Task brief:
Starting at the line below that contains "生成 Makefile。其中， PATH" and ending at the line that contains "-Please Read the", retype each line exactly as it stands, but omit the pictures.

Records for the task:
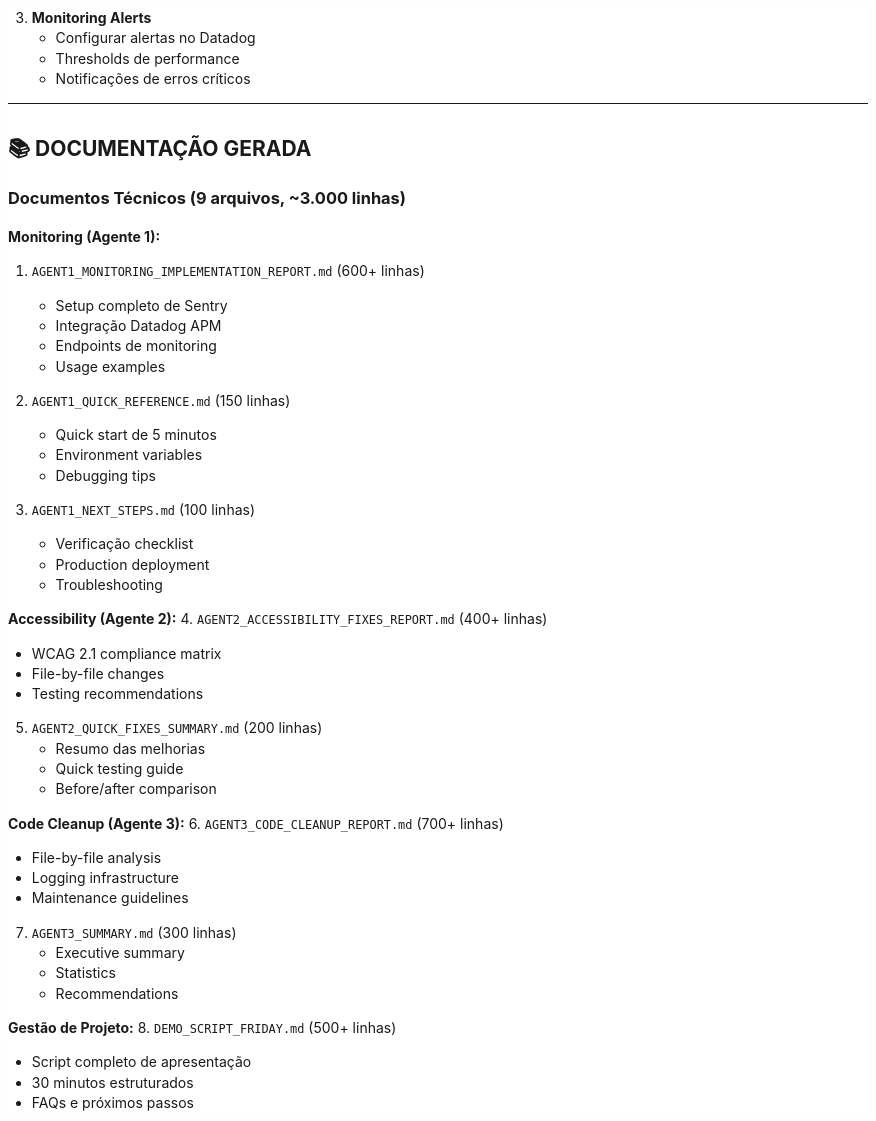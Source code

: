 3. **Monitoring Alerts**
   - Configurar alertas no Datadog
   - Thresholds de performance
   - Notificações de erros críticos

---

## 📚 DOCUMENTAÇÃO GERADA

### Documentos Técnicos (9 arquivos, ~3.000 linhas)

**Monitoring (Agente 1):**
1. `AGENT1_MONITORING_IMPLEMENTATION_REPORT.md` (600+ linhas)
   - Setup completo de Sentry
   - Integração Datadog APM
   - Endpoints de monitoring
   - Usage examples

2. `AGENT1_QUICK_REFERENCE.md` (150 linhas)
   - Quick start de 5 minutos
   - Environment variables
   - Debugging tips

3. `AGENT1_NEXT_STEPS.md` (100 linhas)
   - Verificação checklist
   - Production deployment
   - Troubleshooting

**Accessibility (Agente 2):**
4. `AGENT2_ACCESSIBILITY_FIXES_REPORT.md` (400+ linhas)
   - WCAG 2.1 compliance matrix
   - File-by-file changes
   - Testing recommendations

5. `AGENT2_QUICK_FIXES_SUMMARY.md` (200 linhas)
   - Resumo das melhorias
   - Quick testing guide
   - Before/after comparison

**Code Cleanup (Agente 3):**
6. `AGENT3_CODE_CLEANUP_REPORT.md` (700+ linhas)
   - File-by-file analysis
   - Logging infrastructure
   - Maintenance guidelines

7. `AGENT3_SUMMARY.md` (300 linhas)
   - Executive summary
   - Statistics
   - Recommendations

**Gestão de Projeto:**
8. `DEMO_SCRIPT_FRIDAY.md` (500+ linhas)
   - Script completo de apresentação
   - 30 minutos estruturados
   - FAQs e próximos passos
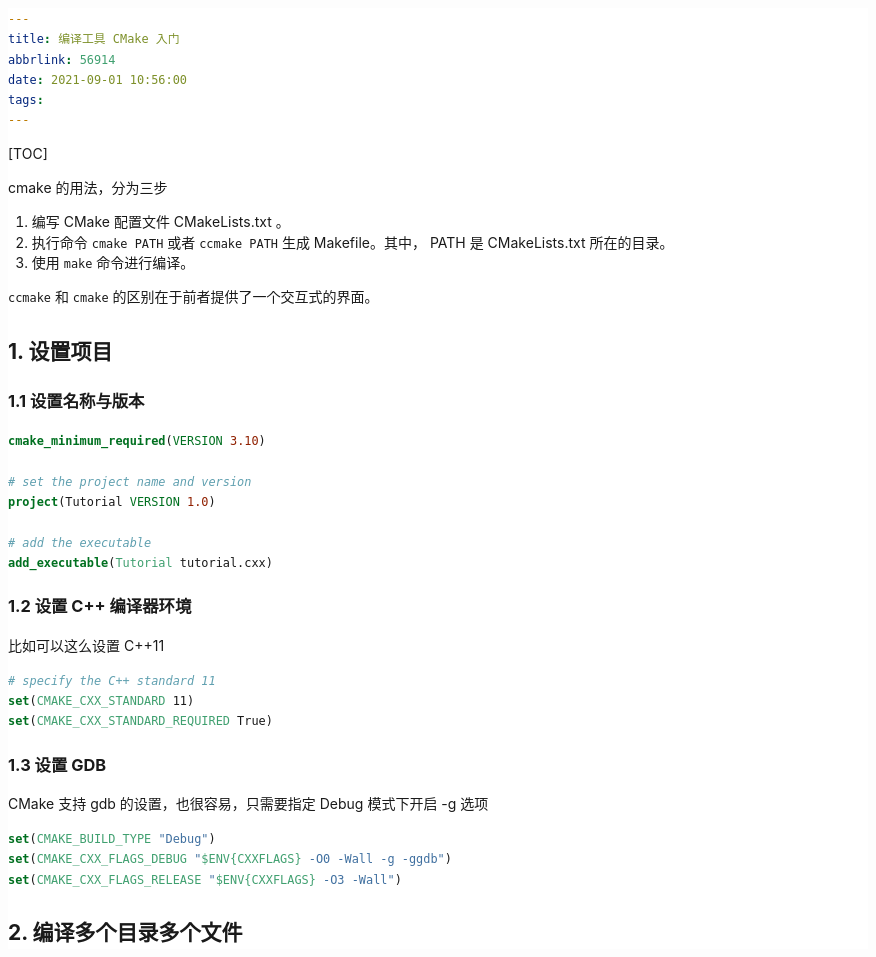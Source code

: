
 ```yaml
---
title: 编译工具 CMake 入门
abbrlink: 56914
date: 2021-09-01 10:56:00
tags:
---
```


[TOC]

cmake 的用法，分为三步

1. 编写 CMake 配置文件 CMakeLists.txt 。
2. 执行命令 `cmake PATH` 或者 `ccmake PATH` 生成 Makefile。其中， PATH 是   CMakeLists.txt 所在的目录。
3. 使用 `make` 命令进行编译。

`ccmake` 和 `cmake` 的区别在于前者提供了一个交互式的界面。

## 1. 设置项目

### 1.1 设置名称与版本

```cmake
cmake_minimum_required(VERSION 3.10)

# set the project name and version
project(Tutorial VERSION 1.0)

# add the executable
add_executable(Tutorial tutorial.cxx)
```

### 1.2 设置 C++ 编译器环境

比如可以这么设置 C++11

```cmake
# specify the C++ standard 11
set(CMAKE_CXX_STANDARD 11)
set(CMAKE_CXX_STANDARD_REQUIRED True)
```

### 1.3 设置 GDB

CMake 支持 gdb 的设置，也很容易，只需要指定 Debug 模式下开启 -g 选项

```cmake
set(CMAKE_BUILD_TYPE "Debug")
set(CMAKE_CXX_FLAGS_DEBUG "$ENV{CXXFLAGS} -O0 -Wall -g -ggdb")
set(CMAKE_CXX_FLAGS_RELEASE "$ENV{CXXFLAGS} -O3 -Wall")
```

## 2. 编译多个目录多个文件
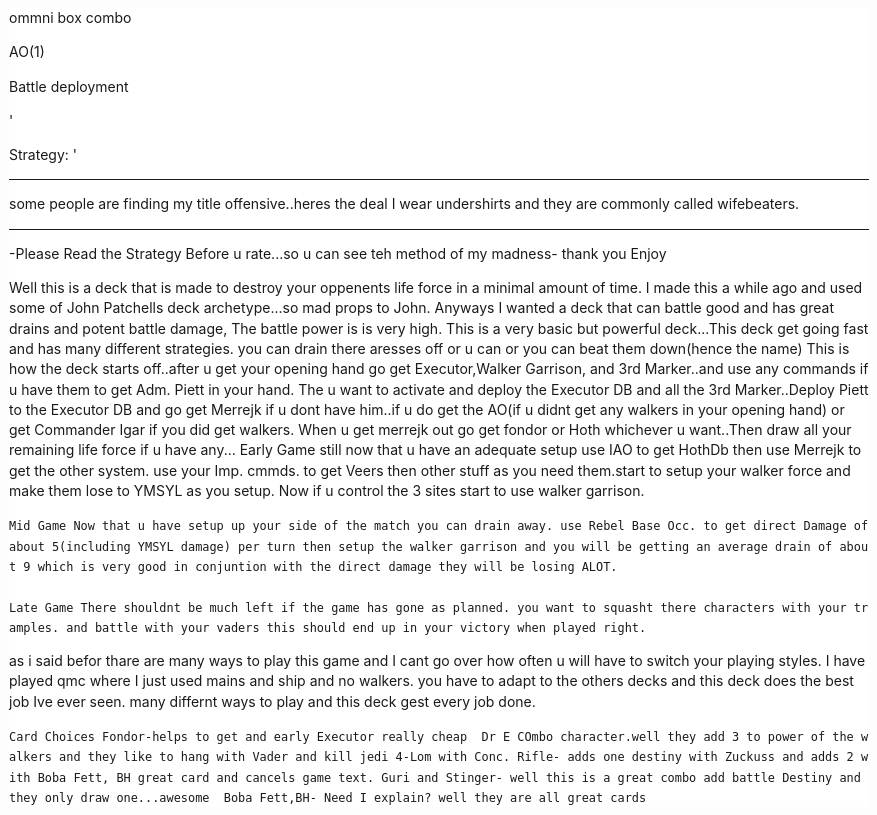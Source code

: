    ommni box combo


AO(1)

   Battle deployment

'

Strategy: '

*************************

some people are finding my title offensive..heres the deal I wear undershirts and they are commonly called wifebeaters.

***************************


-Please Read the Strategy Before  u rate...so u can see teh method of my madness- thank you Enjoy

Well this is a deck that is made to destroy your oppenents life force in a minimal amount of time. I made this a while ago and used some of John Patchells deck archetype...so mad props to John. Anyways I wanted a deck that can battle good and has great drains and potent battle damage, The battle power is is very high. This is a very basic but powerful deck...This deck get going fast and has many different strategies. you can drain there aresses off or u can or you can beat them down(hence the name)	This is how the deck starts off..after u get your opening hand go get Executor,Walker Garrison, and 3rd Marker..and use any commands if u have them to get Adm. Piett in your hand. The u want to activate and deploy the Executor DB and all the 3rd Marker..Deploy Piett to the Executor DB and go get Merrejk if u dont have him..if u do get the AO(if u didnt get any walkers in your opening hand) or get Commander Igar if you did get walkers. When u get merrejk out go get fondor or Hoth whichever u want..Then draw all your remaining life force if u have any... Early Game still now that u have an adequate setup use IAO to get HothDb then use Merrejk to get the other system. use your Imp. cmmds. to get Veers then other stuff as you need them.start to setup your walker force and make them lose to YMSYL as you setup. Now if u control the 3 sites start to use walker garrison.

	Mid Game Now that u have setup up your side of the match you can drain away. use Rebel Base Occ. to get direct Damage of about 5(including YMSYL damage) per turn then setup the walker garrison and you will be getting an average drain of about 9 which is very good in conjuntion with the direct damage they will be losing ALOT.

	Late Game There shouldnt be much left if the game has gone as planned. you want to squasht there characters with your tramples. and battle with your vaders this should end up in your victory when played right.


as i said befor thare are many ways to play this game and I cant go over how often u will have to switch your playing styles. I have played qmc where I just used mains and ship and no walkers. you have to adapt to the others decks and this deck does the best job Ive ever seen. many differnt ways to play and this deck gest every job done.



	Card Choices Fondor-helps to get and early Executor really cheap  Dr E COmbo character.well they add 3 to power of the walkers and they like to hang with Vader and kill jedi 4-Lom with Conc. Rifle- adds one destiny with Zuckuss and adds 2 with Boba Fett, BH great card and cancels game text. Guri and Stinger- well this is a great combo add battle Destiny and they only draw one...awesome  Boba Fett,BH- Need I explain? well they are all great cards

Solution to this problem:
2. 执行命令 `cmake PATH` 或者 `ccmake PATH` 生成 Makefile。其中， PATH 是   CMakeLists.txt 所在的目录。
3. 使用 `make` 命令进行编译。

`ccmake` 和 `cmake` 的区别在于前者提供了一个交互式的界面。

## 1. 设置项目

### 1.1 设置名称与版本

```cmake
cmake_minimum_required(VERSION 3.10)

# set the project name and version
project(Tutorial VERSION 1.0)

# add the executable
add_executable(Tutorial tutorial.cxx)
```

### 1.2 设置 C++ 编译器环境

比如可以这么设置 C++11

```cmake
# specify the C++ standard 11
set(CMAKE_CXX_STANDARD 11)
set(CMAKE_CXX_STANDARD_REQUIRED True)
```

### 1.3 设置 GDB

CMake 支持 gdb 的设置，也很容易，只需要指定 Debug 模式下开启 -g 选项

```cmake
set(CMAKE_BUILD_TYPE "Debug")
set(CMAKE_CXX_FLAGS_DEBUG "$ENV{CXXFLAGS} -O0 -Wall -g -ggdb")
set(CMAKE_CXX_FLAGS_RELEASE "$ENV{CXXFLAGS} -O3 -Wall")
```

## 2. 编译多个目录多个文件
Source code

:    ommni box combo


AO(1)

   Battle deployment

'

Strategy: '

*************************

some people are finding my title offensive..heres the deal I wear undershirts and they are commonly called wifebeaters.

***************************


-Please Read the Strategy Before  u rate...so u can see teh method of my madness- thank you Enjoy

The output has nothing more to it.